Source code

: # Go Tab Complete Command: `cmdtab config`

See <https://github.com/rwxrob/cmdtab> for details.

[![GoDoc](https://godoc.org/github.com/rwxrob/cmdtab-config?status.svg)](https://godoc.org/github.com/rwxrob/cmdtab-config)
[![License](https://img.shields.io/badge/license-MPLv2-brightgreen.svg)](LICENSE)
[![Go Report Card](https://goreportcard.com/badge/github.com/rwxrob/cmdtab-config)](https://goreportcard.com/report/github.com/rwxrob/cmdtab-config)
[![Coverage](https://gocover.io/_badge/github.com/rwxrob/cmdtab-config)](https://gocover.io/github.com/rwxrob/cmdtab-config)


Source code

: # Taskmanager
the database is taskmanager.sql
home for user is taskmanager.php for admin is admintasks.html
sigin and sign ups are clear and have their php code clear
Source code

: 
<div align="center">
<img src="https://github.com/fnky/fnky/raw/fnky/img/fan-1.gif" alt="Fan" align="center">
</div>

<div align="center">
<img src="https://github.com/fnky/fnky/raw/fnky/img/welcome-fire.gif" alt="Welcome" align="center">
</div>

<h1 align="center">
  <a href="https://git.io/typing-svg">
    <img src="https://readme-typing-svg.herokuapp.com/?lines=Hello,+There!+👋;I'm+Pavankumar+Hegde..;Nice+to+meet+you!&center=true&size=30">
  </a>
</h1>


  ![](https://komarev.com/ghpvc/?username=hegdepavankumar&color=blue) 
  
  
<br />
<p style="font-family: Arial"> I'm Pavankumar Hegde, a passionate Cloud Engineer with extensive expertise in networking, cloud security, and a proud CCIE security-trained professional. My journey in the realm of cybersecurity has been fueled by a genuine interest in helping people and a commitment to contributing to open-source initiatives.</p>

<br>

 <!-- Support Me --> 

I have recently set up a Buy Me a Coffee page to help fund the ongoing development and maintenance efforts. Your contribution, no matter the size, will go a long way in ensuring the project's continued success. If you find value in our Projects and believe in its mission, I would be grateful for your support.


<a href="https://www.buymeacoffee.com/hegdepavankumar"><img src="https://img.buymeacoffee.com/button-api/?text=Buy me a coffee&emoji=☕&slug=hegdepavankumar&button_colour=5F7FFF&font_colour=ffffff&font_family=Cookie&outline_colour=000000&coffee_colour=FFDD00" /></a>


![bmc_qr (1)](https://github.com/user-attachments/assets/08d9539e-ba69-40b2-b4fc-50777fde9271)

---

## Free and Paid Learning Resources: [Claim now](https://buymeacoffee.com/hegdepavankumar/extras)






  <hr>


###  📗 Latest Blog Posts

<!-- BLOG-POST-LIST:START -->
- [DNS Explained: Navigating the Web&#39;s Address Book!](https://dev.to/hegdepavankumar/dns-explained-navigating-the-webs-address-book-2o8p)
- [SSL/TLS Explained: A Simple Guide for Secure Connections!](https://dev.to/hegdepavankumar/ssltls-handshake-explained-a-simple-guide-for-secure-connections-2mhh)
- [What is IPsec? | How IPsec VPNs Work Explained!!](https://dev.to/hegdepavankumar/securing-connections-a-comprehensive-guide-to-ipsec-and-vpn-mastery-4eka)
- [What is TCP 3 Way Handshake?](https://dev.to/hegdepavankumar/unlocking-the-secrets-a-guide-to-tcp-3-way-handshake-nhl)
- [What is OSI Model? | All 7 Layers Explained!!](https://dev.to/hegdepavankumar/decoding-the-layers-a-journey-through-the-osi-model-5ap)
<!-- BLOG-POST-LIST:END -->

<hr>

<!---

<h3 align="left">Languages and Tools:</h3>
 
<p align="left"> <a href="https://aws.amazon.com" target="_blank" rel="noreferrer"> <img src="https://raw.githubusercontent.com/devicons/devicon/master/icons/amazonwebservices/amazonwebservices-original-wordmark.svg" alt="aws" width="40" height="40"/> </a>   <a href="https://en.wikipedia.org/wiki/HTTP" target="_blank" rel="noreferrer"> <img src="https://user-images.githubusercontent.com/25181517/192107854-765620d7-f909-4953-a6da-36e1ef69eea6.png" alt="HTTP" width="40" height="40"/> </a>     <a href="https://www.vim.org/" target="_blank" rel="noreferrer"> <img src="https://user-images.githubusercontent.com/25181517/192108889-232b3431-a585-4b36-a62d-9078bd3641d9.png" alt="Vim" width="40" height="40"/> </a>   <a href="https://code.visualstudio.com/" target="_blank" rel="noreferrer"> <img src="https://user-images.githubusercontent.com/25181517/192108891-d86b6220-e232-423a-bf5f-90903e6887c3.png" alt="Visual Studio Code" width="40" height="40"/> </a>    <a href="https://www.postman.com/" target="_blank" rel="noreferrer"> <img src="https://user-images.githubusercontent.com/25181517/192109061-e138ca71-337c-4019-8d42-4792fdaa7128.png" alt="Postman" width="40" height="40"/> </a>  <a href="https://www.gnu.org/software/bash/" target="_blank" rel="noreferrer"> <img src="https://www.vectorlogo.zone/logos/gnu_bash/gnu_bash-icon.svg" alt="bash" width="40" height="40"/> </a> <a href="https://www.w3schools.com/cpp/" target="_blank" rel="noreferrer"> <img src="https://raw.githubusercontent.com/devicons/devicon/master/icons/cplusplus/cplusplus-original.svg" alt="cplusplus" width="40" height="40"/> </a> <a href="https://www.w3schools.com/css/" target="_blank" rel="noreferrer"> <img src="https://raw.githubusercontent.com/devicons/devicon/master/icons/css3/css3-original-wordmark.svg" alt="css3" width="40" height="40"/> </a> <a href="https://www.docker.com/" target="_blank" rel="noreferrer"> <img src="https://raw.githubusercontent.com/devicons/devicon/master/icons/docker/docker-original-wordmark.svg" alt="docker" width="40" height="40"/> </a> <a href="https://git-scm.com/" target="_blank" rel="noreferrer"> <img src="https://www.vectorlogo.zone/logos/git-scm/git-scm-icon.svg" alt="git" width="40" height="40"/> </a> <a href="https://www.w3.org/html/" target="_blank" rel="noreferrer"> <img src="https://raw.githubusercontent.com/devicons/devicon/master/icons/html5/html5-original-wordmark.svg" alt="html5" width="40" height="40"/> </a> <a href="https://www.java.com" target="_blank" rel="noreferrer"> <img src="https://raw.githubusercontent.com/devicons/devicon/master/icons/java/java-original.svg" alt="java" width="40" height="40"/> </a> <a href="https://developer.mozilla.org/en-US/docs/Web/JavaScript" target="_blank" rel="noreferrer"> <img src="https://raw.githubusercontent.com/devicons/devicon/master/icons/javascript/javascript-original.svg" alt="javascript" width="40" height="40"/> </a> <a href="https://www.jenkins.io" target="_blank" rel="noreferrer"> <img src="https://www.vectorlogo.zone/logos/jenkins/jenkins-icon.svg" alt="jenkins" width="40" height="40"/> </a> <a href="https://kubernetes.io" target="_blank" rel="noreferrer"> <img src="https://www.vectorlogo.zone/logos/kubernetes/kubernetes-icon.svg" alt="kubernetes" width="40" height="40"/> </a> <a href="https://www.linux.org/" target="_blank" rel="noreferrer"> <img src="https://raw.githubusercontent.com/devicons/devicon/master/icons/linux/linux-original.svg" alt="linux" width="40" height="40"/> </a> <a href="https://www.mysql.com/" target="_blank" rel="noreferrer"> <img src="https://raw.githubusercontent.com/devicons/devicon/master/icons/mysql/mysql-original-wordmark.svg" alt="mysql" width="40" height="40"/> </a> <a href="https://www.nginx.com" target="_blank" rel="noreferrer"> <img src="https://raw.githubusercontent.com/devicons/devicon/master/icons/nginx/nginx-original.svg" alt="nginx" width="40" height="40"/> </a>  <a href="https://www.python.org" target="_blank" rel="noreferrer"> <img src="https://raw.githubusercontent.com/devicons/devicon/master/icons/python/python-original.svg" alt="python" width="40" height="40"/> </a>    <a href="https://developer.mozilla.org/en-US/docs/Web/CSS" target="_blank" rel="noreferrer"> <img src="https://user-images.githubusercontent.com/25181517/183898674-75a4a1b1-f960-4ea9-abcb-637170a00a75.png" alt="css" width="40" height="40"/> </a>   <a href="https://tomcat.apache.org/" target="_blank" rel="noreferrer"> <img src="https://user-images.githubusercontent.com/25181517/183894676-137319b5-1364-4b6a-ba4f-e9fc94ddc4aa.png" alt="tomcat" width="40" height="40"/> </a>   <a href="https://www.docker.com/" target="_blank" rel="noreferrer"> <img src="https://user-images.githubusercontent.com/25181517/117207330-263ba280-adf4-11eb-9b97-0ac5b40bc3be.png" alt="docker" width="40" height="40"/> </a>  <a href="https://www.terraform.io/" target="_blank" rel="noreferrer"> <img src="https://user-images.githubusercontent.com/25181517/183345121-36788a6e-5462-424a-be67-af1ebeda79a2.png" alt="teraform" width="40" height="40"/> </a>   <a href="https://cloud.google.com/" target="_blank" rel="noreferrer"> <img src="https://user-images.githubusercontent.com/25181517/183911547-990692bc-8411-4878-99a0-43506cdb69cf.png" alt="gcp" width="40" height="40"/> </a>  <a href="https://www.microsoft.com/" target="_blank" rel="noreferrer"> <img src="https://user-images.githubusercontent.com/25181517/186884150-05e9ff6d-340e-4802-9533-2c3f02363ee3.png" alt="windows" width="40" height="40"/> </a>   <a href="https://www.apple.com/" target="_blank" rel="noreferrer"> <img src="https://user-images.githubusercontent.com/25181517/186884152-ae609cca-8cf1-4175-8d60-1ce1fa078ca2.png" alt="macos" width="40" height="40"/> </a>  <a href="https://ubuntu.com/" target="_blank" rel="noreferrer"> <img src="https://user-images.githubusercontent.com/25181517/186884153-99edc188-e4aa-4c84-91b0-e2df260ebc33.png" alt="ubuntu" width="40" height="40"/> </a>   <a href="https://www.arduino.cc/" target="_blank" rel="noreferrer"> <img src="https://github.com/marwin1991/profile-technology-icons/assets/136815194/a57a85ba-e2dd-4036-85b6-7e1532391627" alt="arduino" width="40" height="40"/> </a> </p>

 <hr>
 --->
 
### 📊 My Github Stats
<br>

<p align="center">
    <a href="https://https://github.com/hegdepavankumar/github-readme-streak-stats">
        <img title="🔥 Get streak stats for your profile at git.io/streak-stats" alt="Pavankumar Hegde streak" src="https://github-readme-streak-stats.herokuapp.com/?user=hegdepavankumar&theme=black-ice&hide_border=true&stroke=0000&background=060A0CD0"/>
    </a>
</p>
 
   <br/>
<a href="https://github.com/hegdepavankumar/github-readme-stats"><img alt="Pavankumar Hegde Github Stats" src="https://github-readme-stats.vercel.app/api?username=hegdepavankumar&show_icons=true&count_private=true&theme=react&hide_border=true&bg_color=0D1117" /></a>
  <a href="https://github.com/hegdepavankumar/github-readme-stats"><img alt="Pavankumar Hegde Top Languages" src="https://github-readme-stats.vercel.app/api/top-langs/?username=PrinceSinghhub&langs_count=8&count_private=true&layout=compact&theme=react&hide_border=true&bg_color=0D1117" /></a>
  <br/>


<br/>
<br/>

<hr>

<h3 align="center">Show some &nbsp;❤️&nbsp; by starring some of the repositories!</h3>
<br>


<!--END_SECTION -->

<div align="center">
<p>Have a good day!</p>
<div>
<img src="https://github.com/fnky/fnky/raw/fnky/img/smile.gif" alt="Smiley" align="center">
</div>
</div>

■ **ASSIGNED TASK**
Would you please return every line in the listing where "herokuapp" shows up?

■ **WORKED SOLUTION**
    <img src="https://readme-typing-svg.herokuapp.com/?lines=Hello,+There!+👋;I'm+Pavankumar+Hegde..;Nice+to+meet+you!&center=true&size=30">
        <img title="🔥 Get streak stats for your profile at git.io/streak-stats" alt="Pavankumar Hegde streak" src="https://github-readme-streak-stats.herokuapp.com/?user=hegdepavankumar&theme=black-ice&hide_border=true&stroke=0000&background=060A0CD0"/>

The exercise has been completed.